フィギュアスケートの全日本ジュニア選手権(11月23〜25日・福岡市)に本田姉妹の望結( みゆ)(14)と紗来 ( さら)(11)がそろって出場した。望結はショートプログラム(SP)9位、フリー14位で総合12位。紗来はSP23位、フリー12位で総合17位。2人とも日によって波があり、交互に明暗が訪れた。

 ■SP失敗もフリーで挽回した紗来

2人の姉の真凜(17)がGPシリーズのフランス杯で戦っているのと同じころ、紗来と望結が初めて、ジュニアとしては国内最高の舞台で顔を合わせた。
紗来は本来、ジュニアより年齢が下のノービスA(6月末日時点で11〜12歳)の選手。10月21日に大阪で行われた全日本ノービス選手権の「ノービスA女子」で2位と好成績を残したため、推薦で今大会への出場が決まった。

 ノービスAはフリーのみでSPはない。
このため、24日のSPでは「緊張はなかった」ものの、滑り慣れていない曲で演技したこともあって、不本意な内容に終わった。冒頭の3回転ルッツで転倒したのが響いて、点が伸びなかった。

 取材対応に現れた時、紗来の目は赤かった。
 「終わってから泣いている試合がすごく多いので、泣かないほうがいいかな、という気持ちがあったが、(演技内容を)深く考えて、ちょっとは(涙が)出てきた」

 ただ、フリーへ向けての切り替えは見事だった。
 24日は悔しさを夜まで引きずったというが、フリーが行われる25日の朝には「早く気持ちを切り替えないと」と自らに言い聞かせた。
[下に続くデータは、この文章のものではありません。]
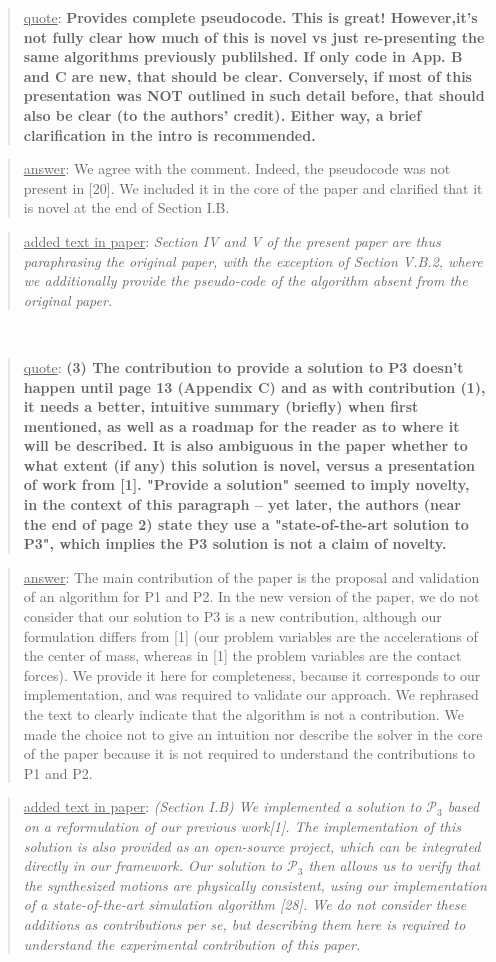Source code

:\documentclass[a4paper]{article}
\newcommand{\done}[0]{}
\newcommand\quot[1]{\begin{quote} \underline{quote}: \textbf{#1}\end{quote}}
\newcommand\as[1]{\begin{quote} \underline{answer}: {#1}\end{quote} }
\newcommand\qt[1]{\begin{quote} \underline{added text in paper}: \textit{#1}\end{quote} \leavevmode \\ }
\begin{document}
\quot{
Provides complete pseudocode.  This is great! However,it's
not fully clear how much of this is novel vs just re-presenting the
same algorithms previously publilshed.	If only code in App. B and C
are new, that should be clear. Conversely, if most of this presentation
was NOT outlined in such detail before, that should also be clear (to
the authors' credit). Either way, a brief clarification in the intro is
recommended.}

\as{We agree with the comment. Indeed, the pseudocode was not present in [20]. We included it in the core of the paper and clarified that it is novel at the end
of Section I.B.}
\qt{Section IV and V of the present paper are thus paraphrasing the original paper, with the exception of Section V.B.2, where we additionally provide the pseudo-code of the algorithm absent from the original paper.}
\done


\quot{(3)	The contribution to provide a solution to P3 doesn't happen
until page 13 (Appendix C) and as with contribution (1), it needs a
better, intuitive summary (briefly) when first mentioned, as well as a
roadmap for the reader as to where it will be described. It is also
ambiguous in the paper whether to what extent (if any) this solution is
novel, versus a presentation of work from [1]. "Provide a solution"
seemed to imply novelty, in the context of this paragraph -- yet later,
the authors (near the end of page 2) state they use a "state-of-the-art
solution to P3", which implies the P3 solution is not a claim of
novelty.}

\as{The main contribution of the paper is the proposal and validation of an algorithm for P1 and P2. 
In the new version of the paper, we do not consider that our solution to P3
is a new contribution, although our formulation differs from [1] (our problem variables are the accelerations
of the center of mass, whereas in [1] the problem variables are the contact forces). We provide it here for completeness, because it corresponds to our implementation, and 
was required to validate our approach. 
We rephrased the text to clearly indicate that the algorithm is not a contribution. We made the choice not to give an intuition nor describe the solver in the core
of the paper because it is not required to understand the contributions to P1 and P2.}
\qt{(Section I.B) We implemented a solution to $\mathcal{P}_3$ based on a reformulation of our previous work[1]. The implementation of this solution is also provided as an open-source project, which can be integrated directly in our framework. Our solution to $\mathcal{P}_3$ then allows us to verify that the synthesized motions are physically consistent, using our implementation of a state-of-the-art simulation algorithm [28].
We do not consider these additions as contributions per se, but describing them here is required to understand the experimental contribution of this paper.}\done
\end{document}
 そのフリー。ジャンプの回転不足など細かいミスはあったものの、転倒もなく滑りきった。「演技途中からすごく楽しくなった」といい、最後まで笑顔で滑れたことに、満足感を漂わせた。

 「ノービスだと(フリーのみの)1曲しかないので、悪かった時は『次の大会で』という気持ちになる。ジュニア、シニアは2曲あるので、早く気持ちを切り替えないといけない。ここまで切り替えることができたのは、自分でも成長したと思う」

 自己採点すると何点?と聞かれると、「100点には届かないが、90点くらいにしておきます」と、照れながら答えた。全日本ジュニアデビュー戦で、納得のフリーだった。

■SP好発進もフリーで失速した望結

女優としても活躍する望結は、近畿選手権、西日本選手権で所定の成績を収め、2年連続で全日本ジュニアの出場権を勝ち取った。仕事とのバランスでいうと、スケート中心の日々を送っていた。

 SPでは、その成果が出た。

 冒頭の3回転フリップは回転不足と踏み切り違反が取られたが、残りの6要素はすべて出来栄え点がプラスになる内容だった。1年で8センチ伸びて1メートル58になった身長は、演技の伸びやかさを後押しした。

 「いい落ち着き加減のなかでできた」

 望結はSPをそう振り返った。

 しかし、フリーで暗転した。

 SPと同じく回転不足と踏み切り違反が取られた3回転フリップで転倒。3回転ジャンプが2回転にとどまるミスもあった。得点は伸びず、フリーだけでは、紗来の順位を下回ってしまった(紗来12位、望結14位)。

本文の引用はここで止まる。